Brasil que é pátria de Rita, Bárbara, Beatriz, Carolina, Januária e Pedro (que era pedreiro), de Teresinha, Jorge Maravilha, Geni e tantos outros, que sendo nomes são condições – retratos de gente comum convertida em protagonista principal da grande aventura humana.
O canto de Chico Buarque, feito para ser incisivo, nunca abandonou a qualidade formal da criação, como quem constrói canções em parceria ideológica com Ernesto Guevara, o tal que dizia que hay que endurecerse, pero sin perder la ternura jamás. Canções como Deus lhe Pague, Apesar de Você, Cálice, entre muitas outras, são irrepreensíveis manifestos políticos e estéticos – na música, na poesia, nos arranjos –, peças de arte total a enriquecer o património da luta pela justiça social, sem concessões ao «ligeirismo» ou ao panfleto onde la ternura algures se perdeu. Também Construção, Notícia de Jornal, Geni e o Zepelim e tantas mais, constituindo-se peças exemplares da arte de cantar histórias, são testemunho exemplar de tomada de consciência e consequente envolvimento na solução.
Do mesmo modo, o lirismo de Chico Buarque é o contrário do xarope sentimentalão – desgosto literal e estético – em que os amores são produtos de mercado nas transacções do coração; mas disso fale Carlos Drummond de Andrade, que tão bem disse a propósito da publicação de A Banda: «coisas de amor são finezas que se oferecem a qualquer um que saiba cultivá-las, distribuí-las, começando por querer que elas floresçam. E não se limitam ao jardinzinho particular de afetos que cobre a área da nossa vida particular: abrangem terreno infinito, nas relações humanas, no país como entidade social carente de amor.»
Chico em Portugal
Em 1980 o autor de Tanto Mar cantou na Festa do Avante!, acompanhado por Edu Lobo, Simone e MPB4, num concerto em que se sentiu claramente – como tantas vezes, na Festa – a força transformadora da vontade democrática. O Brasil vivia então os tempos finais da ditadura, a caminho da campanha directas, já!, e o canto combativo dos músicos brasileiros ganhou para as emoções da esperança o imenso público que se se juntou no anfiteatro da Ajuda.
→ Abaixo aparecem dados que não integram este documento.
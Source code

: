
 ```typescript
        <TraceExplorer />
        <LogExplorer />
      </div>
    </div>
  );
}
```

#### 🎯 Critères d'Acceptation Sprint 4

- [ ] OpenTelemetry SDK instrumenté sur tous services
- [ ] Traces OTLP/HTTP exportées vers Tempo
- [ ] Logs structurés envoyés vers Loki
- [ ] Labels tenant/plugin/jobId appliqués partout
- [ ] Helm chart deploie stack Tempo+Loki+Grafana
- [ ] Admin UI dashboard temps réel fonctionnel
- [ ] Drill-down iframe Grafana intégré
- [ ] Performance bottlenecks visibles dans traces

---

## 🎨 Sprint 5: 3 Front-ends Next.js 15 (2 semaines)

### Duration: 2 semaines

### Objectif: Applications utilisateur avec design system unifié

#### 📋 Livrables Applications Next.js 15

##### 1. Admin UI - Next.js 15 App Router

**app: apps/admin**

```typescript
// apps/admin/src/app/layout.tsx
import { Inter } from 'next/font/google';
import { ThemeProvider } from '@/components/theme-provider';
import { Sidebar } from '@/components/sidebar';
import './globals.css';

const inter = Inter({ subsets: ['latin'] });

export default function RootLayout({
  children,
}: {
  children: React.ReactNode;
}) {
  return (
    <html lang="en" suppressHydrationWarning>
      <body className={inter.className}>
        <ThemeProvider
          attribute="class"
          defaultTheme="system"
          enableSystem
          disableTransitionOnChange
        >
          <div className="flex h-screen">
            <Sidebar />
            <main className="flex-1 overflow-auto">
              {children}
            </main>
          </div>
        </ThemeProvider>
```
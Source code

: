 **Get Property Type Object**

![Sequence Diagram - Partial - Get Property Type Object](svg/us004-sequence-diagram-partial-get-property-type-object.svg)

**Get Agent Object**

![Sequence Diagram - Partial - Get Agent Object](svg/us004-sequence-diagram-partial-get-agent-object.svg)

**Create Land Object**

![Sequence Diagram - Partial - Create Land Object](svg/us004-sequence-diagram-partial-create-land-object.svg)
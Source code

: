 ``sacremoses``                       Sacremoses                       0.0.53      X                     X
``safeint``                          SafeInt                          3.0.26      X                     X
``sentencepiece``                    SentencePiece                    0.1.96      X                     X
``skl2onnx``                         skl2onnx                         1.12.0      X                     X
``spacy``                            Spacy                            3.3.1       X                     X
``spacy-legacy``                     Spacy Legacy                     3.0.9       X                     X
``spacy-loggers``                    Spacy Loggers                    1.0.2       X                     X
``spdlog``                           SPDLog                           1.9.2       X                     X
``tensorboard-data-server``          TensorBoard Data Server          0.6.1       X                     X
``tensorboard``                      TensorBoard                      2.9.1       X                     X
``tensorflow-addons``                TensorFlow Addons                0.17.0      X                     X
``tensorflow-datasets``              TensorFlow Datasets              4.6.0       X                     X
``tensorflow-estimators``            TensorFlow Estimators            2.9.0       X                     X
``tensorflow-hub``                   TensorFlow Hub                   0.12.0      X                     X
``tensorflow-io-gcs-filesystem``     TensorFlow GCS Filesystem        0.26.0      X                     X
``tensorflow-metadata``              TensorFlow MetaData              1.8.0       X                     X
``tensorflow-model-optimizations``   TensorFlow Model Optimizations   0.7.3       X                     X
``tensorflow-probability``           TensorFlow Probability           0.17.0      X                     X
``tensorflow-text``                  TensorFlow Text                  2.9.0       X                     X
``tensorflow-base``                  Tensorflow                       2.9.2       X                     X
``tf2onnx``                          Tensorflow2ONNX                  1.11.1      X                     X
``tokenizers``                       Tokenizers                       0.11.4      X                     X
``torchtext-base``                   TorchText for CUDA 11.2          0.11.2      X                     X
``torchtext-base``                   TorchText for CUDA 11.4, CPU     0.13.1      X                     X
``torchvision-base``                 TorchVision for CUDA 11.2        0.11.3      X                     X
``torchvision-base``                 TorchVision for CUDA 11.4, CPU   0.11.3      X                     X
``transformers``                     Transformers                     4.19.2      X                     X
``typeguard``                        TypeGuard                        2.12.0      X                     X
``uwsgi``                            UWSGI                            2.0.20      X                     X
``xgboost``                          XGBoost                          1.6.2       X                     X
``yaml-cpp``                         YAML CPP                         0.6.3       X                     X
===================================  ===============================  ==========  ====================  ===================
O espectáculo não tinha por que correr mal. Mas se por artes do absurdo Chico Buarque não tivesse podido cantar, bastaria a cor do primeiro acorde de uma qualquer das suas canções para que milhares de vozes desfiassem os sons e as palavras que são a banda sonora da História do Brasil. Foi mesmo assim: cantou-se, aplaudiu-se, riu-se, chorou-se, reunidas que estavam as condições subjectivas e objectivas que possibilitaram uma revolução de emoções comprometidas com a transformação deste mundo.
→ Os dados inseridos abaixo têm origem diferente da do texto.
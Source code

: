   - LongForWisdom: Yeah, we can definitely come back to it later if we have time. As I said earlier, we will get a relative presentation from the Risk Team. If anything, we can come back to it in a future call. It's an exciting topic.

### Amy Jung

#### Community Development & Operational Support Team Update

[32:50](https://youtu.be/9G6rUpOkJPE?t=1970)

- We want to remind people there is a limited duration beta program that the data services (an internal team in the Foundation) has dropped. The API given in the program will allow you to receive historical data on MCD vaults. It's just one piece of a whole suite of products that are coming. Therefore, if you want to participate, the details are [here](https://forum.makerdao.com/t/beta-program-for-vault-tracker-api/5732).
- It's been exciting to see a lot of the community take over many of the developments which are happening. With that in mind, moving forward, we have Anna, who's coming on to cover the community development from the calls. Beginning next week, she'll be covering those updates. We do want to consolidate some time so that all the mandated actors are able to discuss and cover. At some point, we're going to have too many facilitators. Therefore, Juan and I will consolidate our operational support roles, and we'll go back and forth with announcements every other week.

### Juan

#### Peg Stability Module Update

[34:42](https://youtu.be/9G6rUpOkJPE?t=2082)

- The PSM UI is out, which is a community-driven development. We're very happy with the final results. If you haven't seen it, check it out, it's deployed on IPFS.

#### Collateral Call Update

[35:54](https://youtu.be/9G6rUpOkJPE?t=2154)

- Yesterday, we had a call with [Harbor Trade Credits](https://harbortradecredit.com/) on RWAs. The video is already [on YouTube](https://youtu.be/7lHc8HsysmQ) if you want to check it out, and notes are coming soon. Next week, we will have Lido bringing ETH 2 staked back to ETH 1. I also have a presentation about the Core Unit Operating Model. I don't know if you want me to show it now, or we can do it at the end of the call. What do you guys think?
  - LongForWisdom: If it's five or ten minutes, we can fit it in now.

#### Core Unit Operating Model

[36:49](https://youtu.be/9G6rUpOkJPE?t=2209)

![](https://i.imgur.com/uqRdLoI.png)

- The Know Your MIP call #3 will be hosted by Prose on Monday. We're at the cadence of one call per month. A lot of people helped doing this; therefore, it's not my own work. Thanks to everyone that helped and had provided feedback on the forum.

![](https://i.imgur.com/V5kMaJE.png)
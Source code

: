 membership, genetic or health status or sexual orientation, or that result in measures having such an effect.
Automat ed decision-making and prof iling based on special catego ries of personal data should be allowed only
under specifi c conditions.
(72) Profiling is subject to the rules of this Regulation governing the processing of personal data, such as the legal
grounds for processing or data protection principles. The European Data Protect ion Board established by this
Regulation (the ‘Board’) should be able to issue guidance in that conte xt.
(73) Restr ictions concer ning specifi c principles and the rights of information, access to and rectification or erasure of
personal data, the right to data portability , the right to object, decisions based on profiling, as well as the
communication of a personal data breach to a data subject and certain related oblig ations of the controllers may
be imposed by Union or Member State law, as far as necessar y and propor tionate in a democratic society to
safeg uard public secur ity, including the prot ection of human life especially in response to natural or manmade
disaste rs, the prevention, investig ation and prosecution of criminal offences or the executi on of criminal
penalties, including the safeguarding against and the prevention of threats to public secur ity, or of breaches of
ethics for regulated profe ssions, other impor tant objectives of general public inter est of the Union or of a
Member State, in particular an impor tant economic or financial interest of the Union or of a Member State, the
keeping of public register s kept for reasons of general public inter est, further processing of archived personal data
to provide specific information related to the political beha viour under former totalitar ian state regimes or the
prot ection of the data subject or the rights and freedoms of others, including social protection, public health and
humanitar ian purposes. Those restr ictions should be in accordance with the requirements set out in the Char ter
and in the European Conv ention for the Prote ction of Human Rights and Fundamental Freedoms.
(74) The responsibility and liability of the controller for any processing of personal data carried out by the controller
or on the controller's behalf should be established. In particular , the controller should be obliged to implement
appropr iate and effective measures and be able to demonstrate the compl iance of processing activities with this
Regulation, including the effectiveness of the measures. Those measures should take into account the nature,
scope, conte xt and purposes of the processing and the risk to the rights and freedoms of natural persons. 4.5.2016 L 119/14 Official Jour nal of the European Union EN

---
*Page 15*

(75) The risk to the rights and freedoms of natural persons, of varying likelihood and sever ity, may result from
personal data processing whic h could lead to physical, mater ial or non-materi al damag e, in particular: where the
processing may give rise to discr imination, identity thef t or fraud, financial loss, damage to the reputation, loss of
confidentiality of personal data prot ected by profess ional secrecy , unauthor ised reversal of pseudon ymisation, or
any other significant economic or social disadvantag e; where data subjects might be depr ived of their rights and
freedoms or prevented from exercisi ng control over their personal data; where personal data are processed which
A correlação de forças alterou-se profundamente desde aquela noite de há quase 40 anos, no Brasil como no mundo, nas voltas de sobe-e-desce que são as da montanha-russa da História. As preocupações de Meu Caro Amigo (a carta cantada que Chico Buarque enviou em 1976 a Augusto Boal, exilado em Portugal) voltaram à nossa vida, mas não nos apanharam desprevenidos – há já muito que Chico Buarque vinha avisando que está provado, quem espera nunca alcança. De regresso a Portugal, o compositor que vai fugindo de ser cantor fez desfilar nos coliseus muitas das mais belas canções. E toda a gente cantou sei também quanto é preciso, pá, navegar. Nunca deixámos de o fazer.